# [Exercise aim]
From the first line to the last, print the material exactly, skipping the pictures.
Available records below:
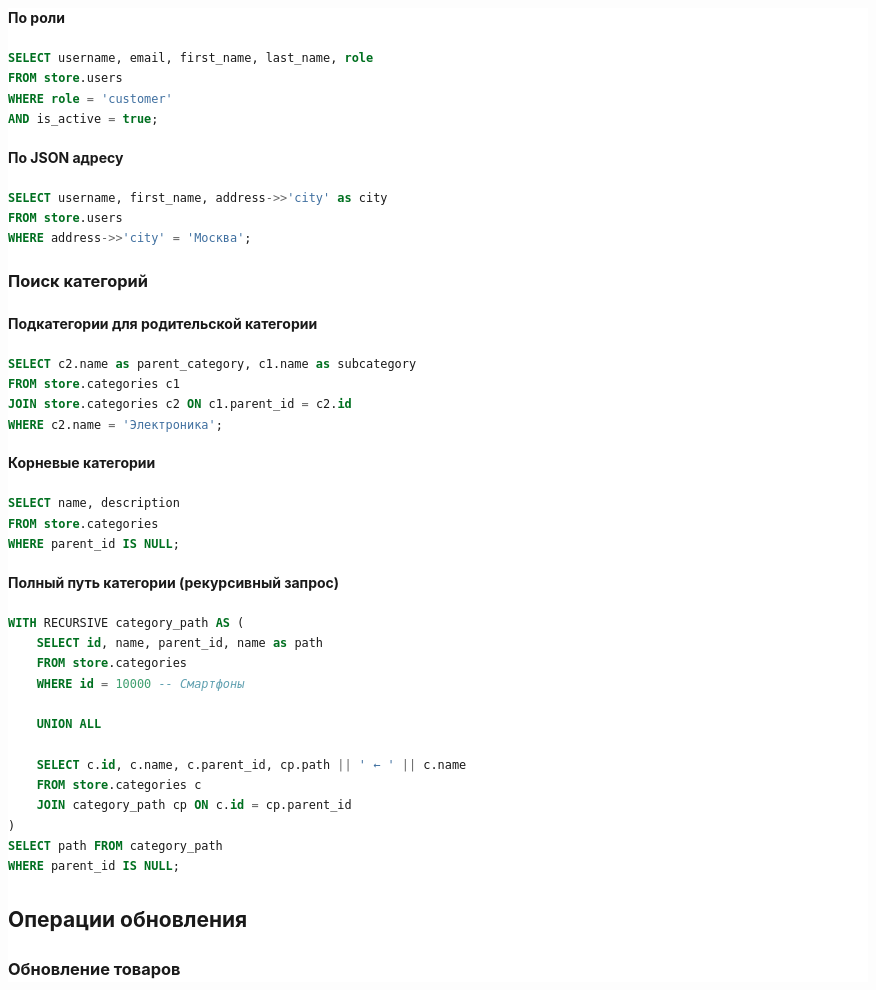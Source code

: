 #### По роли
```sql
SELECT username, email, first_name, last_name, role 
FROM store.users 
WHERE role = 'customer' 
AND is_active = true;
```

#### По JSON адресу
```sql
SELECT username, first_name, address->>'city' as city 
FROM store.users 
WHERE address->>'city' = 'Москва';
```

### Поиск категорий

#### Подкатегории для родительской категории
```sql
SELECT c2.name as parent_category, c1.name as subcategory
FROM store.categories c1
JOIN store.categories c2 ON c1.parent_id = c2.id
WHERE c2.name = 'Электроника';
```

#### Корневые категории
```sql
SELECT name, description 
FROM store.categories 
WHERE parent_id IS NULL;
```

#### Полный путь категории (рекурсивный запрос)
```sql
WITH RECURSIVE category_path AS (
    SELECT id, name, parent_id, name as path
    FROM store.categories 
    WHERE id = 10000 -- Смартфоны
    
    UNION ALL
    
    SELECT c.id, c.name, c.parent_id, cp.path || ' ← ' || c.name
    FROM store.categories c
    JOIN category_path cp ON c.id = cp.parent_id
)
SELECT path FROM category_path 
WHERE parent_id IS NULL;
```

## Операции обновления

### Обновление товаров
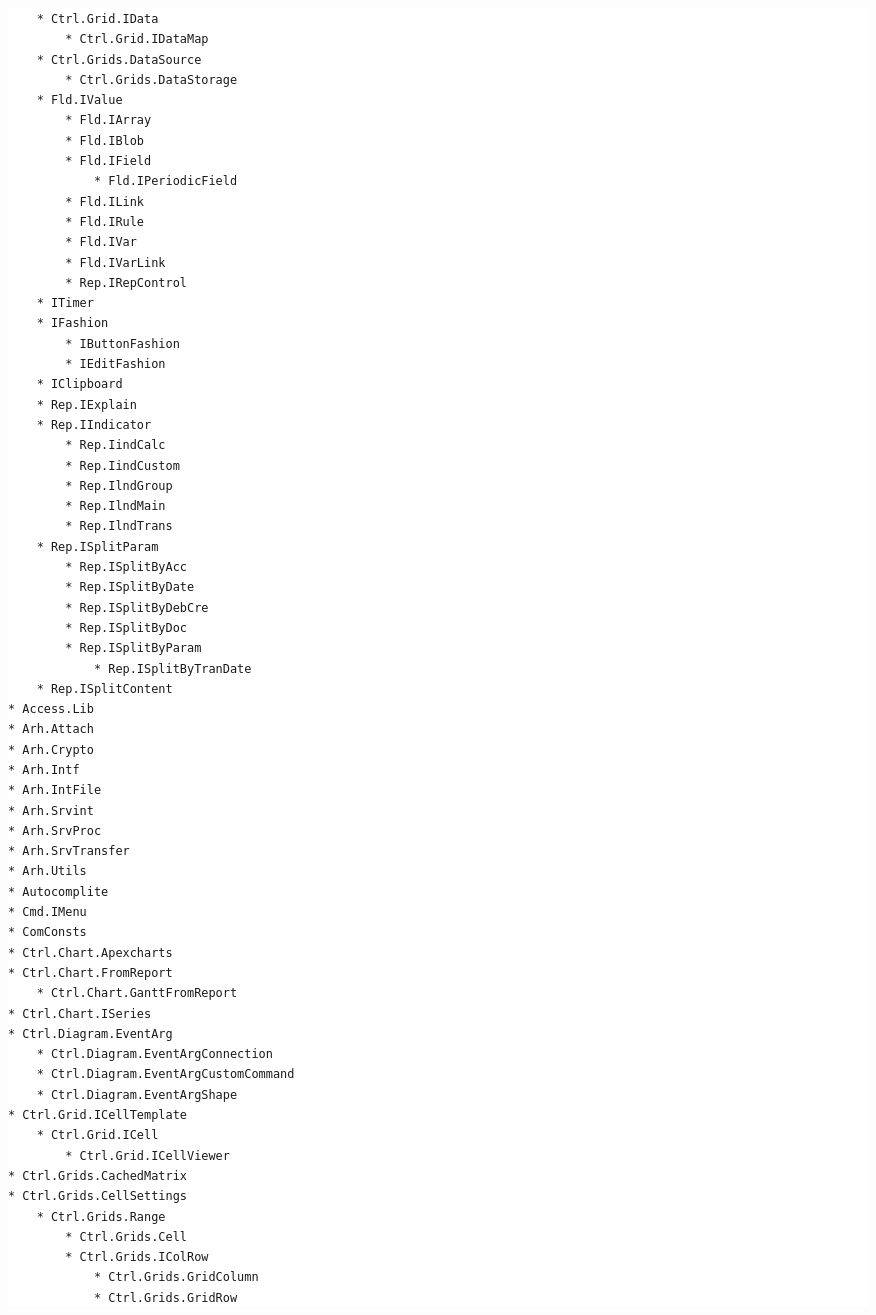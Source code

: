         * Ctrl.Grid.IData
            * Ctrl.Grid.IDataMap
        * Ctrl.Grids.DataSource
            * Ctrl.Grids.DataStorage
        * Fld.IValue
            * Fld.IArray
            * Fld.IBlob
            * Fld.IField
                * Fld.IPeriodicField
            * Fld.ILink
            * Fld.IRule
            * Fld.IVar
            * Fld.IVarLink
            * Rep.IRepControl
        * ITimer
        * IFashion
            * IButtonFashion
            * IEditFashion
        * IClipboard
        * Rep.IExplain
        * Rep.IIndicator
            * Rep.IindCalc
            * Rep.IindCustom
            * Rep.IlndGroup
            * Rep.IlndMain
            * Rep.IlndTrans
        * Rep.ISplitParam
            * Rep.ISplitByAcc
            * Rep.ISplitByDate
            * Rep.ISplitByDebCre
            * Rep.ISplitByDoc
            * Rep.ISplitByParam
                * Rep.ISplitByTranDate
        * Rep.ISplitContent
    * Access.Lib
    * Arh.Attach
    * Arh.Crypto
    * Arh.Intf
    * Arh.IntFile
    * Arh.Srvint
    * Arh.SrvProc
    * Arh.SrvTransfer
    * Arh.Utils
    * Autocomplite
    * Cmd.IMenu
    * ComConsts
    * Ctrl.Chart.Apexcharts
    * Ctrl.Chart.FromReport
        * Ctrl.Chart.GanttFromReport
    * Ctrl.Chart.ISeries
    * Ctrl.Diagram.EventArg
        * Ctrl.Diagram.EventArgConnection
        * Ctrl.Diagram.EventArgCustomCommand
        * Ctrl.Diagram.EventArgShape
    * Ctrl.Grid.ICellTemplate
        * Ctrl.Grid.ICell
            * Ctrl.Grid.ICellViewer
    * Ctrl.Grids.CachedMatrix
    * Ctrl.Grids.CellSettings
        * Ctrl.Grids.Range
            * Ctrl.Grids.Cell
            * Ctrl.Grids.IColRow
                * Ctrl.Grids.GridColumn
                * Ctrl.Grids.GridRow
End of Available records.
# [Written solution]
Source code

: #### По роли
```sql
SELECT username, email, first_name, last_name, role 
FROM store.users 
WHERE role = 'customer' 
AND is_active = true;
```

#### По JSON адресу
```sql
SELECT username, first_name, address->>'city' as city 
FROM store.users 
WHERE address->>'city' = 'Москва';
```

### Поиск категорий

#### Подкатегории для родительской категории
```sql
SELECT c2.name as parent_category, c1.name as subcategory
FROM store.categories c1
JOIN store.categories c2 ON c1.parent_id = c2.id
WHERE c2.name = 'Электроника';
```

#### Корневые категории
```sql
SELECT name, description 
FROM store.categories 
WHERE parent_id IS NULL;
```

#### Полный путь категории (рекурсивный запрос)
```sql
WITH RECURSIVE category_path AS (
    SELECT id, name, parent_id, name as path
    FROM store.categories 
    WHERE id = 10000 -- Смартфоны
    
    UNION ALL
    
    SELECT c.id, c.name, c.parent_id, cp.path || ' ← ' || c.name
    FROM store.categories c
    JOIN category_path cp ON c.id = cp.parent_id
)
SELECT path FROM category_path 
WHERE parent_id IS NULL;
```

## Операции обновления

### Обновление товаров
Source code

:         * Ctrl.Grid.IData
            * Ctrl.Grid.IDataMap
        * Ctrl.Grids.DataSource
            * Ctrl.Grids.DataStorage
        * Fld.IValue
            * Fld.IArray
            * Fld.IBlob
            * Fld.IField
                * Fld.IPeriodicField
            * Fld.ILink
            * Fld.IRule
            * Fld.IVar
            * Fld.IVarLink
            * Rep.IRepControl
        * ITimer
        * IFashion
            * IButtonFashion
            * IEditFashion
        * IClipboard
        * Rep.IExplain
        * Rep.IIndicator
            * Rep.IindCalc
            * Rep.IindCustom
            * Rep.IlndGroup
            * Rep.IlndMain
            * Rep.IlndTrans
        * Rep.ISplitParam
            * Rep.ISplitByAcc
            * Rep.ISplitByDate
            * Rep.ISplitByDebCre
            * Rep.ISplitByDoc
            * Rep.ISplitByParam
                * Rep.ISplitByTranDate
        * Rep.ISplitContent
    * Access.Lib
    * Arh.Attach
    * Arh.Crypto
    * Arh.Intf
    * Arh.IntFile
    * Arh.Srvint
    * Arh.SrvProc
    * Arh.SrvTransfer
    * Arh.Utils
    * Autocomplite
    * Cmd.IMenu
    * ComConsts
    * Ctrl.Chart.Apexcharts
    * Ctrl.Chart.FromReport
        * Ctrl.Chart.GanttFromReport
    * Ctrl.Chart.ISeries
    * Ctrl.Diagram.EventArg
        * Ctrl.Diagram.EventArgConnection
        * Ctrl.Diagram.EventArgCustomCommand
        * Ctrl.Diagram.EventArgShape
    * Ctrl.Grid.ICellTemplate
        * Ctrl.Grid.ICell
            * Ctrl.Grid.ICellViewer
    * Ctrl.Grids.CachedMatrix
    * Ctrl.Grids.CellSettings
        * Ctrl.Grids.Range
            * Ctrl.Grids.Cell
            * Ctrl.Grids.IColRow
                * Ctrl.Grids.GridColumn
                * Ctrl.Grids.GridRow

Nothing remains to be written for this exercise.